__ACTIVITY__:
Beginning with the line that mentions "首先，价值，就是你能给别人提", reproduce every line through the last line of the entries, exactly, and only those.

__PROVIDED RECORDS__:
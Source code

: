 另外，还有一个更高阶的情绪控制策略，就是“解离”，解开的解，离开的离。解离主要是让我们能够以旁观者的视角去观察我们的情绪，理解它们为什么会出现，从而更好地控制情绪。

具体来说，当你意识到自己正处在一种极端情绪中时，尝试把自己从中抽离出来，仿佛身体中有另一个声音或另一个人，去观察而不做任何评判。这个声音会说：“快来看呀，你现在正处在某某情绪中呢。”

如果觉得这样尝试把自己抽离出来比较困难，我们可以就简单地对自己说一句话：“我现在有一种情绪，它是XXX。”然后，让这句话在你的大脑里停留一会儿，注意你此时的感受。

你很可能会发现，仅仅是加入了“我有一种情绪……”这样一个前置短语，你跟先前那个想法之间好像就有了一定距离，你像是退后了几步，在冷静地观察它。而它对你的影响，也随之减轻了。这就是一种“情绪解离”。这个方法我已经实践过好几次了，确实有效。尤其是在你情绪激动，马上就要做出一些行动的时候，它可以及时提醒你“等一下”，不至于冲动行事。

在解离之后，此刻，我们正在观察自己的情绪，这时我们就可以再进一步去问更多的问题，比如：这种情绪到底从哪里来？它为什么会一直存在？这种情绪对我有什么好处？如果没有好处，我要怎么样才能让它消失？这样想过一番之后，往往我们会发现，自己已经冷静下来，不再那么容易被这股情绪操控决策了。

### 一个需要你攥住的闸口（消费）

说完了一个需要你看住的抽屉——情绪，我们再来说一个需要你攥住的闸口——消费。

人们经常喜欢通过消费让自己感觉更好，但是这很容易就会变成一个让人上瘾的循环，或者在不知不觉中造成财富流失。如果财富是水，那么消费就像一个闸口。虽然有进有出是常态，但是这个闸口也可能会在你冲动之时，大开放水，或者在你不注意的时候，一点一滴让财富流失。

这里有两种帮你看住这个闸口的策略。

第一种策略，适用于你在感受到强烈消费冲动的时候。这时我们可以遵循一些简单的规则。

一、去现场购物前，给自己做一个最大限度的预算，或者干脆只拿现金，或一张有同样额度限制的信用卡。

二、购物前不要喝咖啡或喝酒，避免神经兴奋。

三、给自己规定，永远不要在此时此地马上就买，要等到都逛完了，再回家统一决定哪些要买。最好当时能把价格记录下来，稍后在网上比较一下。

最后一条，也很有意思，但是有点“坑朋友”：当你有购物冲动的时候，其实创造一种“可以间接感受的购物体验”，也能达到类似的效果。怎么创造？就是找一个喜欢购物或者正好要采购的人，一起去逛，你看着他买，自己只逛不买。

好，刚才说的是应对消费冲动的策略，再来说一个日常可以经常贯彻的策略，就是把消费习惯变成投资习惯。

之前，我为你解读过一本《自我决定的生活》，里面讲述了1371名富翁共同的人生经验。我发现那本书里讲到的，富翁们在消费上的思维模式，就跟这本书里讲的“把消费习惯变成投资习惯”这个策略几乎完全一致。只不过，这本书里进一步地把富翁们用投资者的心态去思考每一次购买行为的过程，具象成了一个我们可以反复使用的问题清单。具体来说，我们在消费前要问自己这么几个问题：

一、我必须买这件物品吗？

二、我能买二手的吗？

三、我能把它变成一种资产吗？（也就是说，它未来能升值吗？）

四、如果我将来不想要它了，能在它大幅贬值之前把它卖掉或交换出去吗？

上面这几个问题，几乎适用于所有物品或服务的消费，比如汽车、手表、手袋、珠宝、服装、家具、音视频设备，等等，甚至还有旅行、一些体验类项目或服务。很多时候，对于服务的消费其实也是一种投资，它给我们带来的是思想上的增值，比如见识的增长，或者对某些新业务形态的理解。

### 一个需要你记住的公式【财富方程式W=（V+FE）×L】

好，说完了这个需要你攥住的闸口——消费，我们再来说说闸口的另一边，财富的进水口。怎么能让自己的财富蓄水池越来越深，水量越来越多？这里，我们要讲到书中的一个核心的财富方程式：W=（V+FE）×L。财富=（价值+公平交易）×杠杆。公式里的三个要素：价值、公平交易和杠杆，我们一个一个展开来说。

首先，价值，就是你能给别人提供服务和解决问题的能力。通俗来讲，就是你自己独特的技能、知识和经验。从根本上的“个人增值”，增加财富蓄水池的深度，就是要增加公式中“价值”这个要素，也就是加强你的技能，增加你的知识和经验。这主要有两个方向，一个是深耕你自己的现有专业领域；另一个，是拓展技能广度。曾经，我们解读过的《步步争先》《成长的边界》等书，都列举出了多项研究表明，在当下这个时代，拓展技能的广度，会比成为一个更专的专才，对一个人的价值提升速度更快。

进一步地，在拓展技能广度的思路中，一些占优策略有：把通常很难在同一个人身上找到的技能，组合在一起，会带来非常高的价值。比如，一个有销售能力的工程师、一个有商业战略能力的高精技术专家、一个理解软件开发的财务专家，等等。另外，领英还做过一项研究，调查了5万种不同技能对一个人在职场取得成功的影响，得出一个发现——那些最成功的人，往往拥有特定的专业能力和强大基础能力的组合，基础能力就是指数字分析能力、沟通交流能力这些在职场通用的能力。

__TASK ANSWER__:
首先，价值，就是你能给别人提供服务和解决问题的能力。通俗来讲，就是你自己独特的技能、知识和经验。从根本上的“个人增值”，增加财富蓄水池的深度，就是要增加公式中“价值”这个要素，也就是加强你的技能，增加你的知识和经验。这主要有两个方向，一个是深耕你自己的现有专业领域；另一个，是拓展技能广度。曾经，我们解读过的《步步争先》《成长的边界》等书，都列举出了多项研究表明，在当下这个时代，拓展技能的广度，会比成为一个更专的专才，对一个人的价值提升速度更快。

进一步地，在拓展技能广度的思路中，一些占优策略有：把通常很难在同一个人身上找到的技能，组合在一起，会带来非常高的价值。比如，一个有销售能力的工程师、一个有商业战略能力的高精技术专家、一个理解软件开发的财务专家，等等。另外，领英还做过一项研究，调查了5万种不同技能对一个人在职场取得成功的影响，得出一个发现——那些最成功的人，往往拥有特定的专业能力和强大基础能力的组合，基础能力就是指数字分析能力、沟通交流能力这些在职场通用的能力。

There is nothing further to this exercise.